Top of WORKING DATA

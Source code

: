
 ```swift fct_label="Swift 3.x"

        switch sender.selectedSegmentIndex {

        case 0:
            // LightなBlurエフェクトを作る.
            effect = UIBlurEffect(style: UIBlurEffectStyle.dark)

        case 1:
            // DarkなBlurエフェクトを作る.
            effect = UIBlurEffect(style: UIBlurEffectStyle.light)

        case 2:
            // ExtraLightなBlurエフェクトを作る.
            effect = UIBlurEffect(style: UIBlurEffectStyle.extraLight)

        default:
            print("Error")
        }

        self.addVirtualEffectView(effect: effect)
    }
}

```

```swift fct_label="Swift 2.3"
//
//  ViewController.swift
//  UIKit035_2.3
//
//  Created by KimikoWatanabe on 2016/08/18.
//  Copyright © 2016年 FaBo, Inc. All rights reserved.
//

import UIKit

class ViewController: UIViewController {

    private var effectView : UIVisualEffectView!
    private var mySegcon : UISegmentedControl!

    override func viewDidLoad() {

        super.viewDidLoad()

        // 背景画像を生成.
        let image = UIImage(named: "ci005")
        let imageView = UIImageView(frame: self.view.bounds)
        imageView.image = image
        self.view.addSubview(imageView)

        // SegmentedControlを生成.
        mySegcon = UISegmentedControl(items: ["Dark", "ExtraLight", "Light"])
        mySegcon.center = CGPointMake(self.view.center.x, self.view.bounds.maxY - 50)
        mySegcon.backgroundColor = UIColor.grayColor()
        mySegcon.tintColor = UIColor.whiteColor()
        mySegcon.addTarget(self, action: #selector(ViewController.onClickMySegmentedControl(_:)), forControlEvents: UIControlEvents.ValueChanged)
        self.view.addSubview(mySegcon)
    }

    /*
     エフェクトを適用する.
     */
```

Bottom of WORKING DATA
Top of WORKING DATA

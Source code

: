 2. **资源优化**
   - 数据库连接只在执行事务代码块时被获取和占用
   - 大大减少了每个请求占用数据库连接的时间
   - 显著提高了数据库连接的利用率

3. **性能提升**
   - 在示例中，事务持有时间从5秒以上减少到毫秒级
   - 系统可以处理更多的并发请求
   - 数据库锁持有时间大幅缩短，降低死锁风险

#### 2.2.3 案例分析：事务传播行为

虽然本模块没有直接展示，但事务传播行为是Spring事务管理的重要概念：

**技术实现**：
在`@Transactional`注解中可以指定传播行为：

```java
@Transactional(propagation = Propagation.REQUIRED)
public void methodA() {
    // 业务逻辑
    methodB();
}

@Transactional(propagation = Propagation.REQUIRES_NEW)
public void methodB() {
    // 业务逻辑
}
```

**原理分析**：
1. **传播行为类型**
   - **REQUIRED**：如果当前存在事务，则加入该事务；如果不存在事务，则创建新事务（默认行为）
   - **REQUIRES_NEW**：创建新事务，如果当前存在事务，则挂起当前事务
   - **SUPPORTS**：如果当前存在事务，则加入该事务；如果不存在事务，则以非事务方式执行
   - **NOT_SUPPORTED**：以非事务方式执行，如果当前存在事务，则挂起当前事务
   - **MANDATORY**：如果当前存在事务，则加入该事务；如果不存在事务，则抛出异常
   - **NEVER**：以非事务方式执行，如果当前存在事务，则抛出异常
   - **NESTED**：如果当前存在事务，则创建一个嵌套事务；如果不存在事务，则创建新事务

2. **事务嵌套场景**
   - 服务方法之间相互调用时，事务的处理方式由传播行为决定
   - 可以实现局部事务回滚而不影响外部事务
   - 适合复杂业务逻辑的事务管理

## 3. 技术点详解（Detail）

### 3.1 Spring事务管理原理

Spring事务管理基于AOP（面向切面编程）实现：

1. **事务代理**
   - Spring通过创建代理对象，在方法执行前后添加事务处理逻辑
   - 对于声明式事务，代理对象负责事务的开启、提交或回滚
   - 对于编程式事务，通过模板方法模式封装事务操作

Bottom of WORKING DATA
Top of WORKING DATA

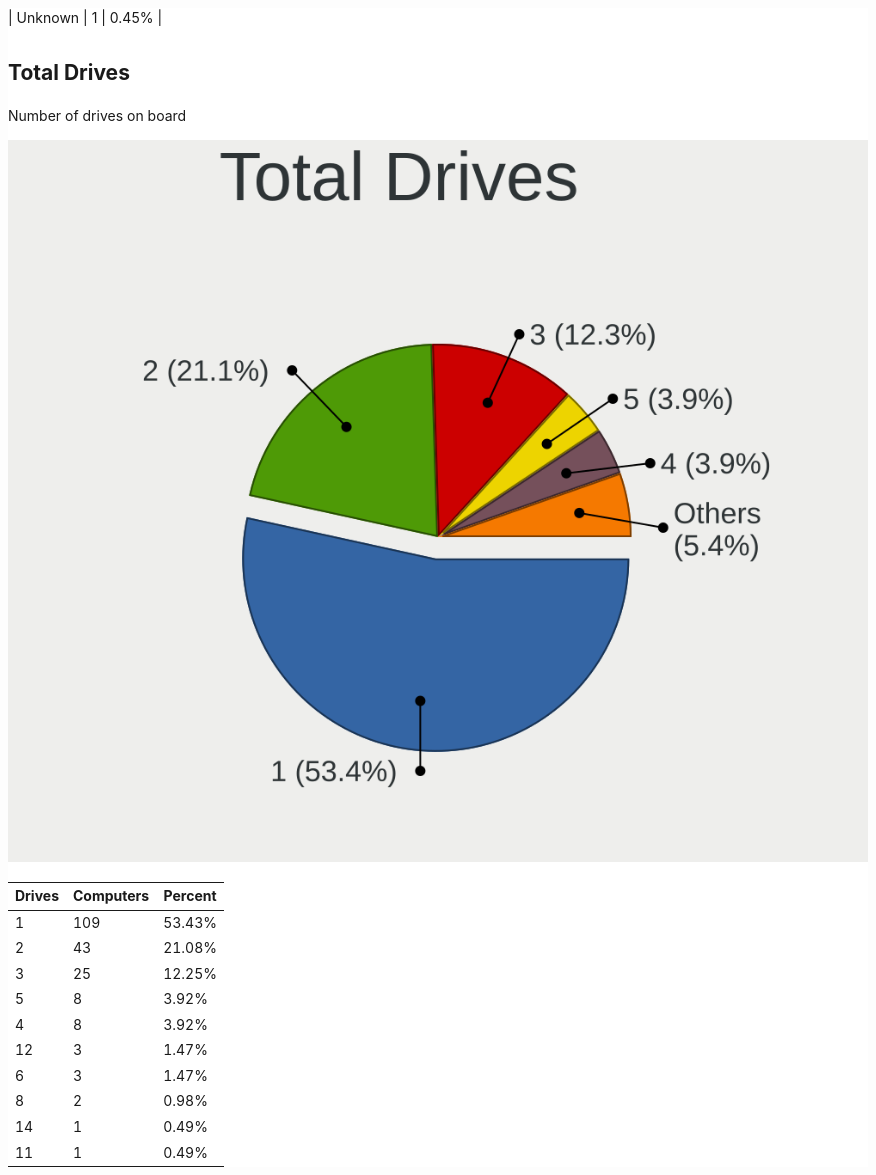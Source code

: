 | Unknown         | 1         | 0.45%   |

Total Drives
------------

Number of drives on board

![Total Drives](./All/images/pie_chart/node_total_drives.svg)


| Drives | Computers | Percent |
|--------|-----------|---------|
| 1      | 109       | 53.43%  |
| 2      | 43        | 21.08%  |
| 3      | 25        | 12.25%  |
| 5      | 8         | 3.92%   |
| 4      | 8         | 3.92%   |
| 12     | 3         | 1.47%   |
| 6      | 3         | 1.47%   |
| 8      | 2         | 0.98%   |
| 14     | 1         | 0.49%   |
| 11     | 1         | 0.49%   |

Bottom of WORKING DATA

** INSTRUCTIONS TO FOLLOW **
When the line with "- Spring通过创建代理对象，在方法执行前后添加事务处理逻辑" is reached in the data above, begin copying, and stop after the line with "- 对于编程式事务，通过模板方法模式封装事务操作"; copy each line exactly, both ends included.

** RESPONSE FOR THIS EXERCISE **
   - Spring通过创建代理对象，在方法执行前后添加事务处理逻辑
   - 对于声明式事务，代理对象负责事务的开启、提交或回滚
   - 对于编程式事务，通过模板方法模式封装事务操作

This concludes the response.